Monday, June 18, 2007

Subsidizing America

I’ve been mulling over an idea for a book lately.
It’s premise would be rooted in the idea of subsidies that have been used to prop up various areas of the US economy over the years, and would question whether they have been good for the country in the long run.

A contemporary example would be milk subsidies, and how their existence allowed dairy operators in America to exist in an artificial economic environment. Fast-forward to this decade, in which the government is subsidizing the implementation of ethanol fuel as a substitute for 100% gasoline.

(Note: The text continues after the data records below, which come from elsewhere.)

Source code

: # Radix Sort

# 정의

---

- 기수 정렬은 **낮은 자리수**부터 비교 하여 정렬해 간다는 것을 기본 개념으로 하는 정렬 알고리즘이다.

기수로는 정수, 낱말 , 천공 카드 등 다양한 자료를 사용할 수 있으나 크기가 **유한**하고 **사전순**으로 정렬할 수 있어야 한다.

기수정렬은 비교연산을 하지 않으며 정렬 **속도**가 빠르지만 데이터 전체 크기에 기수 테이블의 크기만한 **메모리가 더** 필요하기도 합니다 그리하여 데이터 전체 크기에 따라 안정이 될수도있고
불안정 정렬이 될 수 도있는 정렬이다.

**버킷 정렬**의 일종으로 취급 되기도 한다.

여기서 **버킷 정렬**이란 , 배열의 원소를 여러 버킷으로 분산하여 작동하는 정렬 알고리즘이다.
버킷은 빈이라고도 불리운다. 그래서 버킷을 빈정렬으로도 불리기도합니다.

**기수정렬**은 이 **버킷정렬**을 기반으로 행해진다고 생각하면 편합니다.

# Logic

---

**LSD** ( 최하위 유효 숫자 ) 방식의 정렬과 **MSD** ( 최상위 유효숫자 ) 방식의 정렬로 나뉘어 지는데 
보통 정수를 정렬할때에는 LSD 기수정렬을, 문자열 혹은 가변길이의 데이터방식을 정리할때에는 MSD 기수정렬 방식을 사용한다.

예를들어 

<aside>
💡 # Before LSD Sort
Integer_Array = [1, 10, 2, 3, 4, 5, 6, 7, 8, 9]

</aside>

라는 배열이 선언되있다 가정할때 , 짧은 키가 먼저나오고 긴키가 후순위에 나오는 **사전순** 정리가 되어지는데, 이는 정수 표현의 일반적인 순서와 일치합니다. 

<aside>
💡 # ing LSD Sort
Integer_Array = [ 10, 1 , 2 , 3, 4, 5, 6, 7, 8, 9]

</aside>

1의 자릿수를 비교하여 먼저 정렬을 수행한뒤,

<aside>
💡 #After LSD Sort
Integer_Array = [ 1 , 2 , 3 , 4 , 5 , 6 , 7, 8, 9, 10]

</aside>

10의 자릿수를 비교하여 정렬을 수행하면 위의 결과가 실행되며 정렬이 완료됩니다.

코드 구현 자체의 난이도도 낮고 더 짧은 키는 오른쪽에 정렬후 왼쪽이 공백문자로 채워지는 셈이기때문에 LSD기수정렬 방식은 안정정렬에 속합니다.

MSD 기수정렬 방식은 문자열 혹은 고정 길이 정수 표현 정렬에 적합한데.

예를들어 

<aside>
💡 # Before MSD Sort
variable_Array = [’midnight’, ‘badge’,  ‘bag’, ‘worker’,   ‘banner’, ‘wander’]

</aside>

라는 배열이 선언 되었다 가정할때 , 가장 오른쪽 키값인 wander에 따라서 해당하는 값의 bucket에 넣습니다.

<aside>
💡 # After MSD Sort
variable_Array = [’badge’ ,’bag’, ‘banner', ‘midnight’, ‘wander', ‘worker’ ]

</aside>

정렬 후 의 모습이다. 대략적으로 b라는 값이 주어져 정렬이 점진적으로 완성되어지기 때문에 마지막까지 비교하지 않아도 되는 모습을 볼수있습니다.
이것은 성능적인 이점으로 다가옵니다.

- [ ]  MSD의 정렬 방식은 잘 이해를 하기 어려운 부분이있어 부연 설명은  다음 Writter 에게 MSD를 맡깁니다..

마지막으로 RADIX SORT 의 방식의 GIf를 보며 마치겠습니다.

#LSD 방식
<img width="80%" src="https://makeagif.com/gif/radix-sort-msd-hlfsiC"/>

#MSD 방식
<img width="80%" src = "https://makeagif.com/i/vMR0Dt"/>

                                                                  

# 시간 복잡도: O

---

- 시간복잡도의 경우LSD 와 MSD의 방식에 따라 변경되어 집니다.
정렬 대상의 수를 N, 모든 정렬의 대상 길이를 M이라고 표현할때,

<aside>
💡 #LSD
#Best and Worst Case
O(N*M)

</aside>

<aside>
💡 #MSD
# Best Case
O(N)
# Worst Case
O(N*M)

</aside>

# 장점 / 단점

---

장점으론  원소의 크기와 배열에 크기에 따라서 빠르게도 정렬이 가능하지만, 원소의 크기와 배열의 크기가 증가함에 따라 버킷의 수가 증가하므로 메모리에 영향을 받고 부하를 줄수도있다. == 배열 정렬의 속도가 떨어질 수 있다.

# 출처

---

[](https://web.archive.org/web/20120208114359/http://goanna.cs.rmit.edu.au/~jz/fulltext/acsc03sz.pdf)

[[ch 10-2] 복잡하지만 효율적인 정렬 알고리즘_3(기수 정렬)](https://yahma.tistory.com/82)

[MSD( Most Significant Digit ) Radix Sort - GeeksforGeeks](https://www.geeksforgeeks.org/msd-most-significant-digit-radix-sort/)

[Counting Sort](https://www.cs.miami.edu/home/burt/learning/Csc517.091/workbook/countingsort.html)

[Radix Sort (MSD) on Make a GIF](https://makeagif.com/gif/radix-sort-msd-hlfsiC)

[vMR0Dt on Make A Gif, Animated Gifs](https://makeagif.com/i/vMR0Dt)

I recently noticed a label on a gasoline pump recently, touting the fuel as being “enriched” by 10% ethanol. I laughed out loud at the audacity of the marketing gambit: The fuel was in fact being diluted by grain alcohol by 10%, not enriched.


What is happening as ethanol is being foisted on the American consumer, corn is being grown more as an energy crop instead of a food crop, and the government is only staving off the inevitable by promoting gasohol usage?

If you think this is far fetched—look at Toyota Motor Company, which is heavily subsidized by the Japanese government. Could that automaker have surpassed GM without such unfair advantages as cheap labor and cheap financing by Tokyo?

In the long run, are subsidies for favored sectors really a good thing, or are they only applying rose-colored glasses to bigger problems that must be confronted eventually?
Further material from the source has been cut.